The community of Linden Hills was created by Luther Nedeed’s “double great-grandfather” who has the same name. The rumor around town is the original Luther Nedeed sold his wife and six children into slavery to get the money to buy the hilly land that nearby White residents found unlivable. But the original Luther Nedeed set out to build a community that lasted generations with the current Luther Nedeed approving all the residents with a contract. If the residents fail to live up to the terms in the contract, then they’re asked to leave the elusive Linden Hills. But residents keep coming to the master-planned community the moment they amass enough money. They also try to get closer to Nedeed’s grand cabin and the funeral parlor he owns. If their home is closer to the man who pulls the strings in town, then they’re considered the most important residents in town as well.
The story follows two twentysomething handymen, Lester and Willie. Lester lives in Linden Hills proper, but on the edge of town in a small home that doesn’t meet the standards of most of the homes in the area. Willie lives outside of Linden Hills with his family in low-income housing. They team up to fulfill jobs around Linden Hills to multiply their money for holiday gifts, with Willie opting to stay with Lester the week leading up to Christmas. But something doesn’t sit well with Willie. He’s noticing the quirks of the average Linden Hills resident.
Willie and Lester work the wedding of the year of Winston Alcott, a rising businessman who feels he must get married to succeed in Linden Hills. Or that’s what Luther Nedeed is telling him. When Willie and Lester listen to Luther Nedeed talk on stage at the wedding, Willie gets a bad feeling about the man who serves as the face of Linden Hills.
The more jobs the handymen do in the span of five days, the more they come across Luther Nedeed. As Luther’s eerie presence marks the scenes where they work, the situations with the residents Willie and Lester are helping seem to worsen. Willie tries to make sense of it as he and his friend witness the ultimate sacrifice residents take to live up to Linden Hills’ expectations.
With chapters split into full days from Dec. 19 to Christmas Eve on Dec. 24, the book becomes unputdownable with easing into the narratives of neighbors weaved together through the eyes of Willie and Lester. We meet characters desperate to keep their economic stature in order to move on up in Linden Hills. The higher on the hill, the higher the respect, but in this case, residents want to move down to the center of the hill where the Nedeed cabin and mortuary sits.

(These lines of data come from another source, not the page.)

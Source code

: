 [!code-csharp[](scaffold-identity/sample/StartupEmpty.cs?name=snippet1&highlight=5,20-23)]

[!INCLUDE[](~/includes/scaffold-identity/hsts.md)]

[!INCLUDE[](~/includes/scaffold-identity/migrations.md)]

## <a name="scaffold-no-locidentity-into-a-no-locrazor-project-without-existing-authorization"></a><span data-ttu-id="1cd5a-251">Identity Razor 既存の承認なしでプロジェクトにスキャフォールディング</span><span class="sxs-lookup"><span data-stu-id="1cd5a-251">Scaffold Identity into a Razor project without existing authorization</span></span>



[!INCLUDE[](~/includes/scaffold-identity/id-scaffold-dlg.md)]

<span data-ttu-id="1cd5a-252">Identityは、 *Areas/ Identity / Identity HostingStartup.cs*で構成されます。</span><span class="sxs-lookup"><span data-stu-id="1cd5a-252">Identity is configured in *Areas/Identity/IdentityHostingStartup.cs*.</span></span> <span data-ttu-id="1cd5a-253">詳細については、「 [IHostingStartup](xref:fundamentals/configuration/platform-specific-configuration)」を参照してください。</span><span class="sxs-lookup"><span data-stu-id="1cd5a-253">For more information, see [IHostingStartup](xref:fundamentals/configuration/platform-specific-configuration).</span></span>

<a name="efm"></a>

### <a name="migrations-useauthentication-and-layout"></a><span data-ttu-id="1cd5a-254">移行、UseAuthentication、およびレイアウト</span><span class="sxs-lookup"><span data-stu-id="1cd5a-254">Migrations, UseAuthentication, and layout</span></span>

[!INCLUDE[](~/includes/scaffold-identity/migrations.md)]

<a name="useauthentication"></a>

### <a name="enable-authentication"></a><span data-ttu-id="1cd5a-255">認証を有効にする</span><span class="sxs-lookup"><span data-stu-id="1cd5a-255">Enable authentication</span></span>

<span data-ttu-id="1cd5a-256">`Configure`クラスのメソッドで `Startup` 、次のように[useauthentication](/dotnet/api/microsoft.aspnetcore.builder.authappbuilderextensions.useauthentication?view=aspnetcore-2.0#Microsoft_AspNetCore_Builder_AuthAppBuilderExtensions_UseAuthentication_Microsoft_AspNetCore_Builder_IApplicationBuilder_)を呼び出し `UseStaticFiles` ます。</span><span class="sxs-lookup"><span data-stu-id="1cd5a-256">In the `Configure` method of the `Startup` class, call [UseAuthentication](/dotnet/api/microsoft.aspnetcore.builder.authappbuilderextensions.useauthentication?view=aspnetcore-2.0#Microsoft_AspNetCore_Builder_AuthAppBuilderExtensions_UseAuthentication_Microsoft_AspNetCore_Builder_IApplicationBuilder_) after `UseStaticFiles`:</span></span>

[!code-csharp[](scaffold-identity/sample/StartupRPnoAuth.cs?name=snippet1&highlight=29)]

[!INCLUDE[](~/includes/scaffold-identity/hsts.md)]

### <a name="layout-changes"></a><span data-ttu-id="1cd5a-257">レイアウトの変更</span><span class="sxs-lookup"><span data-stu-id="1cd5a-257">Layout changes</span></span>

They don’t realize they’re physically being dragged downward instead of upward.
The downward pull is supposed to represent hell for these residents. They’ve signed their names to contracts to keep homes until infinity, but if they break any rules, then the contracts are nullified by Luther Nedeed himself. The book adapts the 14th century epic Inferno by poet Dante Alighieri, which depicts nine circles of hell: limbo, lust, gluttony, greed, wrath, heresy, violence, fraud, and treachery. The Linden Hills residents are socially climbing so high that they don’t realize downfall is the only place left to go when the obsession for riches and power overcomes them.

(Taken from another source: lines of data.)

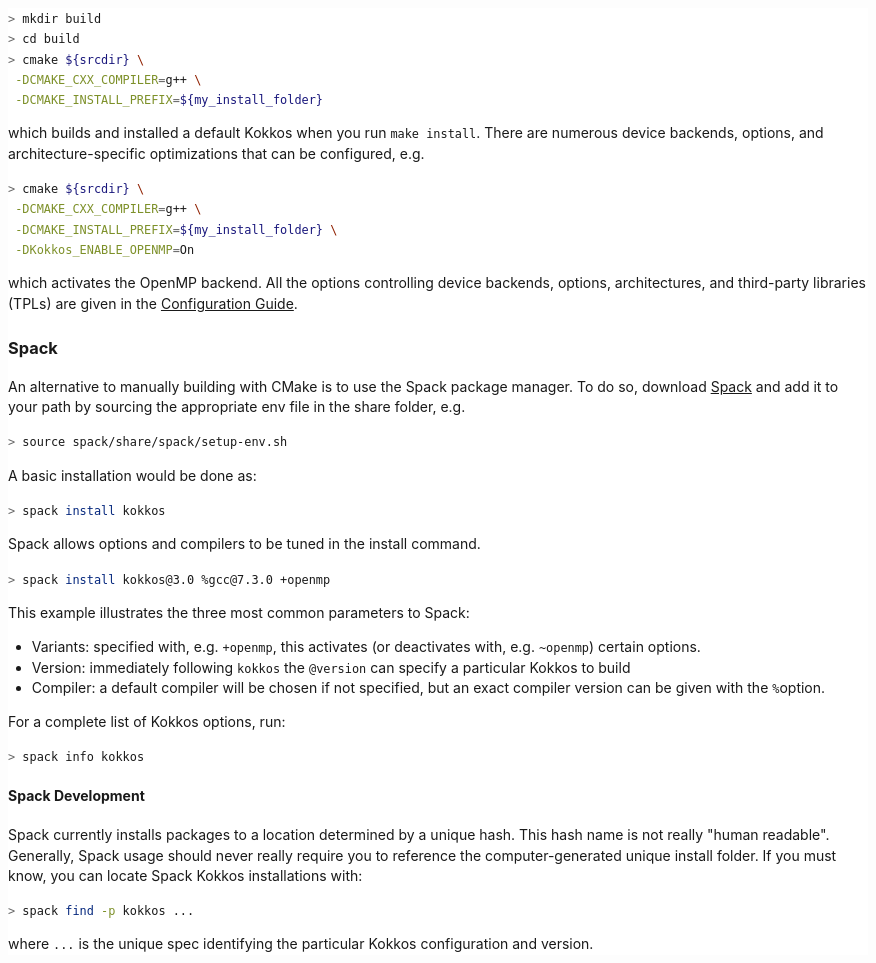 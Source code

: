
 ```bash
> mkdir build
> cd build
> cmake ${srcdir} \
 -DCMAKE_CXX_COMPILER=g++ \
 -DCMAKE_INSTALL_PREFIX=${my_install_folder}
```
which builds and installed a default Kokkos when you run `make install`.
There are numerous device backends, options, and architecture-specific optimizations that can be configured, e.g.
```bash
> cmake ${srcdir} \
 -DCMAKE_CXX_COMPILER=g++ \
 -DCMAKE_INSTALL_PREFIX=${my_install_folder} \
 -DKokkos_ENABLE_OPENMP=On
```
which activates the OpenMP backend. All the options controlling device backends, options, architectures, and third-party libraries (TPLs) are given in the [Configuration Guide](../get-started/configuration-guide).


### Spack
An alternative to manually building with CMake is to use the Spack package manager.
To do so, download [Spack](https://github.com/spack/spack) and add it to your path by sourcing the appropriate env file in the share folder, e.g.
```bash
> source spack/share/spack/setup-env.sh
```
A basic installation would be done as:
```bash
> spack install kokkos
```
Spack allows options and compilers to be tuned in the install command.
```bash
> spack install kokkos@3.0 %gcc@7.3.0 +openmp
```
This example illustrates the three most common parameters to Spack:
* Variants: specified with, e.g. `+openmp`, this activates (or deactivates with, e.g. `~openmp`) certain options.
* Version:  immediately following `kokkos` the `@version` can specify a particular Kokkos to build
* Compiler: a default compiler will be chosen if not specified, but an exact compiler version can be given with the `%`option.

For a complete list of Kokkos options, run:
```bash
> spack info kokkos
```

#### Spack Development
Spack currently installs packages to a location determined by a unique hash. This hash name is not really "human readable".
Generally, Spack usage should never really require you to reference the computer-generated unique install folder.
If you must know, you can locate Spack Kokkos installations with:
```bash
> spack find -p kokkos ...
```
where `...` is the unique spec identifying the particular Kokkos configuration and version.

A theme in the book is the absence of women. There are several references to funerals happening in Linden Hills of women and husbands who had lost their wives years prior. We meet Laurel Dumont, a successful woman separated from her husband. She summers in Linden Hills as a child who loves to swim with her grandmother. But the moment Luther Nedeed finds out Laurel’s husband has filed for divorce, he threatens to take away her home because it wasn’t in the contract for her to live in the home without her husband. Also an interwoven perspective is that of Luther Nedeed’s wife, who nobody ever sees because she’s trapped in the basement. Luther Nedeed carries on business in town and lies about his wife’s whereabouts, knowing that nobody will investigate further because of the power he possesses over the town and its residents. He creates a patriarchal society without anyone realizing it because they’re so consumed by their financial worth.

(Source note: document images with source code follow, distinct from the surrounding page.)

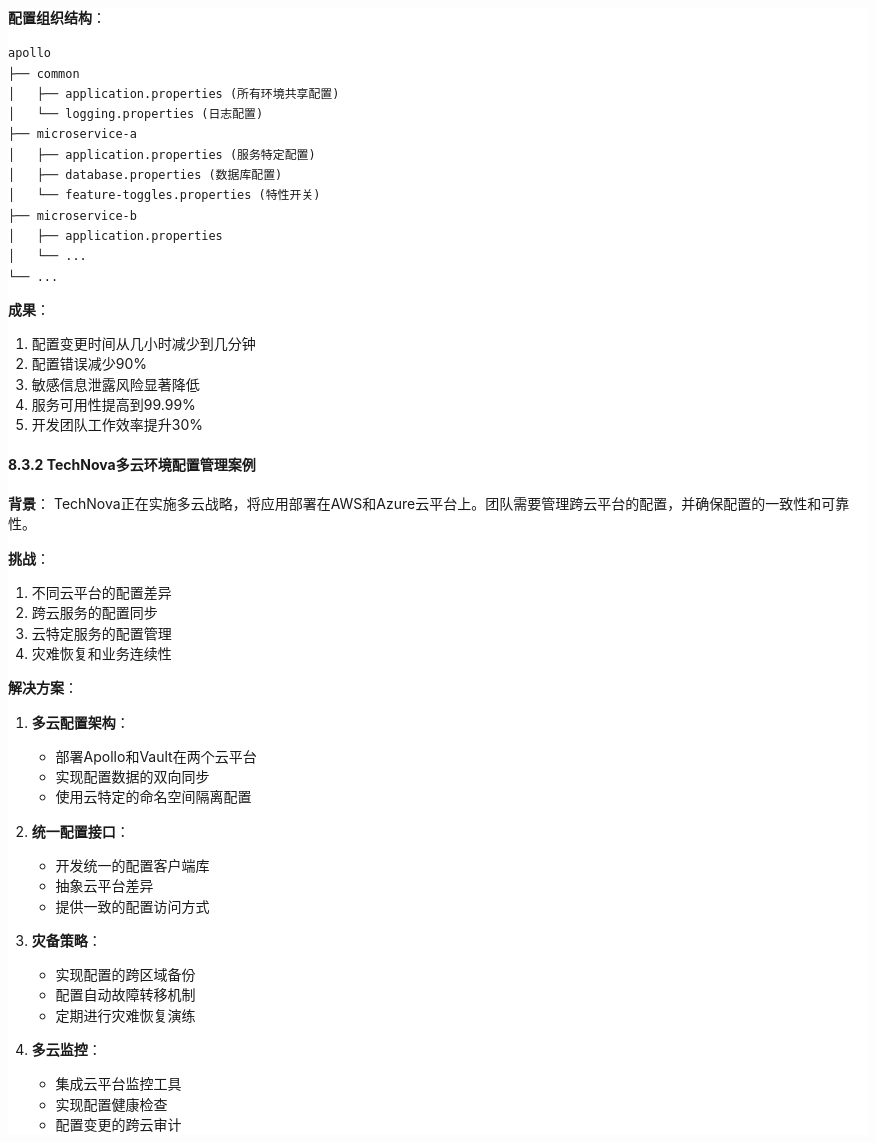 **配置组织结构**：

```
apollo
├── common
│   ├── application.properties (所有环境共享配置)
│   └── logging.properties (日志配置)
├── microservice-a
│   ├── application.properties (服务特定配置)
│   ├── database.properties (数据库配置)
│   └── feature-toggles.properties (特性开关)
├── microservice-b
│   ├── application.properties
│   └── ...
└── ...
```

**成果**：
1. 配置变更时间从几小时减少到几分钟
2. 配置错误减少90%
3. 敏感信息泄露风险显著降低
4. 服务可用性提高到99.99%
5. 开发团队工作效率提升30%

#### 8.3.2 TechNova多云环境配置管理案例

**背景**：
TechNova正在实施多云战略，将应用部署在AWS和Azure云平台上。团队需要管理跨云平台的配置，并确保配置的一致性和可靠性。

**挑战**：
1. 不同云平台的配置差异
2. 跨云服务的配置同步
3. 云特定服务的配置管理
4. 灾难恢复和业务连续性

**解决方案**：

1. **多云配置架构**：
   - 部署Apollo和Vault在两个云平台
   - 实现配置数据的双向同步
   - 使用云特定的命名空间隔离配置

2. **统一配置接口**：
   - 开发统一的配置客户端库
   - 抽象云平台差异
   - 提供一致的配置访问方式

3. **灾备策略**：
   - 实现配置的跨区域备份
   - 配置自动故障转移机制
   - 定期进行灾难恢复演练

4. **多云监控**：
   - 集成云平台监控工具
   - 实现配置健康检查
   - 配置变更的跨云审计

Overall, the novel gives us a chilling look into a fictional Black suburb built on wealth and how residents only care about accumulating more wealth to move closer to the most powerful resident. The characters are blind to their obsession with money and to their worship of Luther Nedeed. Author Gloria Naylor started writing this book for her master’s thesis examining the Black middle class at Yale University under the guidance of Dr. Henry Louis Gates Jr. Linden Hills is a stark difference from her award-winning debut novel The Women of Brewster Place but maintains the narrative of a community making sense of the socioeconomic elements that went into its creation. The way she describes Linden Hills as a haven for Black residents is in reality a different kind of hell shows the duality of how we see our communities. It could be safe, but your life could be in danger because of other circumstances that you may have overlooked in search of calling a place home.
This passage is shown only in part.